## Data listing
● ● ● ●

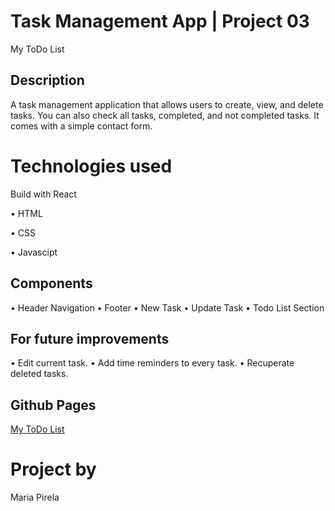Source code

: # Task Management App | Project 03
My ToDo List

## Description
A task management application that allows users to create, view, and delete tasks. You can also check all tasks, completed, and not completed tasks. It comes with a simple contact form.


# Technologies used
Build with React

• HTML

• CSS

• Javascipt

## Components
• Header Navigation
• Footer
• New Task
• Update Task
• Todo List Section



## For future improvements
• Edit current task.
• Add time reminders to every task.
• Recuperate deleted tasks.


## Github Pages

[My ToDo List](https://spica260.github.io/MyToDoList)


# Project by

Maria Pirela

● ● ● ●

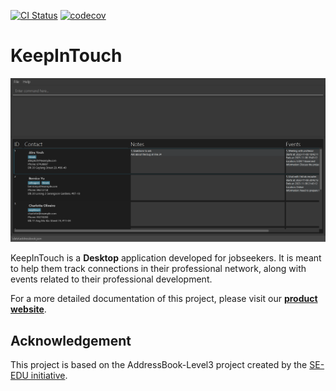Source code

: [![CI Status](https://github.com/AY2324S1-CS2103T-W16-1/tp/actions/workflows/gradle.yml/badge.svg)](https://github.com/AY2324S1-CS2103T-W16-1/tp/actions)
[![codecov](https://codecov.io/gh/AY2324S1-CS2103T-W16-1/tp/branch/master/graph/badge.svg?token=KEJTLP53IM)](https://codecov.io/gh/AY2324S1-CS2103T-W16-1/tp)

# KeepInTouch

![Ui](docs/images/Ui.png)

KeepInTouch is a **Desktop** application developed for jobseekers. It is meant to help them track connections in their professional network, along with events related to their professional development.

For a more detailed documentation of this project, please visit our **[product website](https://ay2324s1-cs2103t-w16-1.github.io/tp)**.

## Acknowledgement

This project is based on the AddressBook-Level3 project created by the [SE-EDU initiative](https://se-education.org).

● ● ● ●

## Aim of the task
From the records above, transcribe exactly the run of lines that opens with the line holding "App | Project 03" and closes with the line holding "# Technologies used", both included.

## The completed task
: # Task Management App | Project 03
My ToDo List

## Description
A task management application that allows users to create, view, and delete tasks. You can also check all tasks, completed, and not completed tasks. It comes with a simple contact form.


# Technologies used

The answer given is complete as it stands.